Dataset entries ▸
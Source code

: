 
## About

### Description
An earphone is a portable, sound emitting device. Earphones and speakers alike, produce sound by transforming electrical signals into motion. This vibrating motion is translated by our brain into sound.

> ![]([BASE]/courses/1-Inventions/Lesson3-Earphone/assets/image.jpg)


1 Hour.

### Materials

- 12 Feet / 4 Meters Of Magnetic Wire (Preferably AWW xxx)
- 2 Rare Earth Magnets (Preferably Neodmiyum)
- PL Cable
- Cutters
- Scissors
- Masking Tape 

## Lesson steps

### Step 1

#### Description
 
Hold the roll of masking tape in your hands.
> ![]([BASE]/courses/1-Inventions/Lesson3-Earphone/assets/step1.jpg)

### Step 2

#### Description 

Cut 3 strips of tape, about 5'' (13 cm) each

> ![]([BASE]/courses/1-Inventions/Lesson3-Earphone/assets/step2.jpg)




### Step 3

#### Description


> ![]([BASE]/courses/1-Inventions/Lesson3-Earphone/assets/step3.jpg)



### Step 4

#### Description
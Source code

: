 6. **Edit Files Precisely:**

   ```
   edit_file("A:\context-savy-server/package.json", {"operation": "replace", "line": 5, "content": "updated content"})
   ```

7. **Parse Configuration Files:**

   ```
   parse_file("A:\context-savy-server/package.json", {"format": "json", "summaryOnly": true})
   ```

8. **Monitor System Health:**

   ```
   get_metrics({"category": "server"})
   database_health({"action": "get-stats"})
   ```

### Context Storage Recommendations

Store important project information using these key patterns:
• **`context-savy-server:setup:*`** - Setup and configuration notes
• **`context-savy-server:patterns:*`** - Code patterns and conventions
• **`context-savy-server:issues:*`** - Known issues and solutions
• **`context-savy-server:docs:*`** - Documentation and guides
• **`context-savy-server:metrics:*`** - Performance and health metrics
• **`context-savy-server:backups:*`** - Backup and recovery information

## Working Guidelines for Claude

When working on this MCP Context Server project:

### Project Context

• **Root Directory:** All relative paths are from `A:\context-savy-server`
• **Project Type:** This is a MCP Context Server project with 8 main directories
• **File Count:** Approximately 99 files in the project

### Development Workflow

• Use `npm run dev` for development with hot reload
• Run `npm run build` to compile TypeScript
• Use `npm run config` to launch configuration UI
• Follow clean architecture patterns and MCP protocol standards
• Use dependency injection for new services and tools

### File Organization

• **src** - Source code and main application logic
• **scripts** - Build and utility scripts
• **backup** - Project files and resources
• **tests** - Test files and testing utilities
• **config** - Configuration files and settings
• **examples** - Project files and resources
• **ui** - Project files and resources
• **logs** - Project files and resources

What to produce ▸
Reproduce the data in full, exactly as presented.

Your response ▸
Source code

: 
## About

### Description
An earphone is a portable, sound emitting device. Earphones and speakers alike, produce sound by transforming electrical signals into motion. This vibrating motion is translated by our brain into sound.

> ![]([BASE]/courses/1-Inventions/Lesson3-Earphone/assets/image.jpg)


1 Hour.

### Materials

- 12 Feet / 4 Meters Of Magnetic Wire (Preferably AWW xxx)
- 2 Rare Earth Magnets (Preferably Neodmiyum)
- PL Cable
- Cutters
- Scissors
- Masking Tape 

## Lesson steps

### Step 1

#### Description
 
Hold the roll of masking tape in your hands.
> ![]([BASE]/courses/1-Inventions/Lesson3-Earphone/assets/step1.jpg)

### Step 2

#### Description 

Cut 3 strips of tape, about 5'' (13 cm) each

> ![]([BASE]/courses/1-Inventions/Lesson3-Earphone/assets/step2.jpg)




### Step 3

#### Description


> ![]([BASE]/courses/1-Inventions/Lesson3-Earphone/assets/step3.jpg)



### Step 4

#### Description
Source code

: 6. **Edit Files Precisely:**

   ```
   edit_file("A:\context-savy-server/package.json", {"operation": "replace", "line": 5, "content": "updated content"})
   ```

7. **Parse Configuration Files:**

   ```
   parse_file("A:\context-savy-server/package.json", {"format": "json", "summaryOnly": true})
   ```

8. **Monitor System Health:**

   ```
   get_metrics({"category": "server"})
   database_health({"action": "get-stats"})
   ```

### Context Storage Recommendations

Store important project information using these key patterns:
• **`context-savy-server:setup:*`** - Setup and configuration notes
• **`context-savy-server:patterns:*`** - Code patterns and conventions
• **`context-savy-server:issues:*`** - Known issues and solutions
• **`context-savy-server:docs:*`** - Documentation and guides
• **`context-savy-server:metrics:*`** - Performance and health metrics
• **`context-savy-server:backups:*`** - Backup and recovery information

## Working Guidelines for Claude

When working on this MCP Context Server project:

### Project Context

• **Root Directory:** All relative paths are from `A:\context-savy-server`
• **Project Type:** This is a MCP Context Server project with 8 main directories
• **File Count:** Approximately 99 files in the project

### Development Workflow

• Use `npm run dev` for development with hot reload
• Run `npm run build` to compile TypeScript
• Use `npm run config` to launch configuration UI
• Follow clean architecture patterns and MCP protocol standards
• Use dependency injection for new services and tools

### File Organization

• **src** - Source code and main application logic
• **scripts** - Build and utility scripts
• **backup** - Project files and resources
• **tests** - Test files and testing utilities
• **config** - Configuration files and settings
• **examples** - Project files and resources
• **ui** - Project files and resources
• **logs** - Project files and resources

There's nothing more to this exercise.